# Richfield Ohio show Oct31.



## Dragula (Jun 27, 2003)

I will be there fully stocked with slot stuff! Who else will be there...? :wave:


----------



## 41-willys (Jan 7, 2000)

will you be at the Illinois show?


----------



## Dragula (Jun 27, 2003)

Sure will.
DRAGjet


----------



## dlw (Aug 17, 1999)

For those wondering where it is, it's at the Quality Inn, just off exit 173 (Richfield ext). Just make the quick right after paying the toll, and another right at the light.

After the show I'm heading to RT 93 Raceway to run for a bit. Just take RT 77S to RT 76 W and the watch for RT 93.


----------



## BRPHO (Aug 1, 2006)

I will be at the Richfield show also!

I never miss Brad's shows.......

There is a Mister Coney slot show on October 15th at the Strongsville Holiday Inn also.

The show is just at the next exit down the Ohio turnpike west of the Richfield exit.

It is the first time the show has been at this location.

I just live in Berea which is the next town over so I will be attending this show too!

Looks like October will be an expensive month for hobby purchases!

See you all there!

Happy hunting!

Wayne


----------



## SCJ (Jul 15, 1999)

Dragula said:


> I will be there fully stocked with slot stuff! Who else will be there...? :wave:


I will be at the show, but Oct. 31st is a Tuesday?

--------------------------
www.SlotCarJohnnies.com


----------



## Dragula (Jun 27, 2003)

ok...What day is it Johnny?
Chris


----------



## SCJ (Jul 15, 1999)

I'm not for sure, haven't received the flier yet...but betting it's not on a Tuesday!

;-)

--------------------------
www.SlotCarJohnnies.com


----------



## BRPHO (Aug 1, 2006)

The Richfield slot show is Sunday October 29th for all who are interested......

I got a flyer for it in the mail about a month ago.

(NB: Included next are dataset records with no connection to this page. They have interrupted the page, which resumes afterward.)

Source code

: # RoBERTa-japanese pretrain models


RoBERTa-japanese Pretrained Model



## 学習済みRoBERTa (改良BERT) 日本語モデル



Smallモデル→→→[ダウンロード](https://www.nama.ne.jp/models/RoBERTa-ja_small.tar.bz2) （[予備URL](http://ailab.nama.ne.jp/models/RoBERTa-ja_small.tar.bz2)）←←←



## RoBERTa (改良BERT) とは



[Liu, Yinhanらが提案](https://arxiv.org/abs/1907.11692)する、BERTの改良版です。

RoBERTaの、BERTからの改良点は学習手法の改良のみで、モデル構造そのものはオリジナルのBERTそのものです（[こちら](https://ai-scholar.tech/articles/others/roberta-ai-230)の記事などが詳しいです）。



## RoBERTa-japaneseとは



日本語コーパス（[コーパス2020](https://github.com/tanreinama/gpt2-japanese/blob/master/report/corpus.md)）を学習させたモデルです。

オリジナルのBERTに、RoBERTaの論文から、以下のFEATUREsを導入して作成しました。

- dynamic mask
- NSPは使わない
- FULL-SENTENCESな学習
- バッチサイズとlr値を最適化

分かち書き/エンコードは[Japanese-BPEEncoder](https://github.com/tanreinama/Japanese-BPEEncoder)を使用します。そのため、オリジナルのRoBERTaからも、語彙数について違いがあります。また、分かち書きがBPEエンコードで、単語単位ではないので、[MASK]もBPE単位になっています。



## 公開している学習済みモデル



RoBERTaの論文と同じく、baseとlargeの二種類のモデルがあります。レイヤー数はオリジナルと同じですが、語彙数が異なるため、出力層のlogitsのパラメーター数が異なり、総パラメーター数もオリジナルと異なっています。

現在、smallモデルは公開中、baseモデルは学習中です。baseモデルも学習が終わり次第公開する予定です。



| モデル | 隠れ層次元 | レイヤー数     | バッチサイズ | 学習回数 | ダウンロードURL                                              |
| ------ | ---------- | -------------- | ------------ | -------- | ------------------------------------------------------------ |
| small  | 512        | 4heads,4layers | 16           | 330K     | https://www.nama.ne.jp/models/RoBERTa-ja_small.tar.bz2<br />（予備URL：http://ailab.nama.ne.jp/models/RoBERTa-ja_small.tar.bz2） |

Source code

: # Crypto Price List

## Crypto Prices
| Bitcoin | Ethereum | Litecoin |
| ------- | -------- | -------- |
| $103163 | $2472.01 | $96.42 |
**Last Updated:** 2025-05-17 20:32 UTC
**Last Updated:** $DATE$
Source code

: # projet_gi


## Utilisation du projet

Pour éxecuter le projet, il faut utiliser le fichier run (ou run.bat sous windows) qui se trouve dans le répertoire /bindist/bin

Just passing the info along!

Wayne


----------



## dlw (Aug 17, 1999)

Turns out October 31 is on a Tuesday. My flyer says the 31st is the date. No biggie, the show always falls on the last Sunday of October, so I would've known it showday.


----------



## AfxToo (Aug 29, 2003)

The Richfield show is always great. I never miss it.


----------



## SCJ (Jul 15, 1999)

Here you go gents......

Hope to see you there, it's the oldest slot show in the country!











-------------------------
www.SlotCarJohnnies.com


----------



## Dragula (Jun 27, 2003)

See you there Johnny.
DRAGjet
p.s. your package will be mailed today.


----------



## bscahel0502 (Oct 1, 2006)

where in richfield is this show


----------



## slotracer (Jun 3, 2003)

Can we get directions from I-77 ? Thanks.


----------



## dlw (Aug 17, 1999)

The show is right near the intersection of Rt 77 and RT80 (OH Turnpike).

SCJ, can you show the map on the other side of the flyer?


----------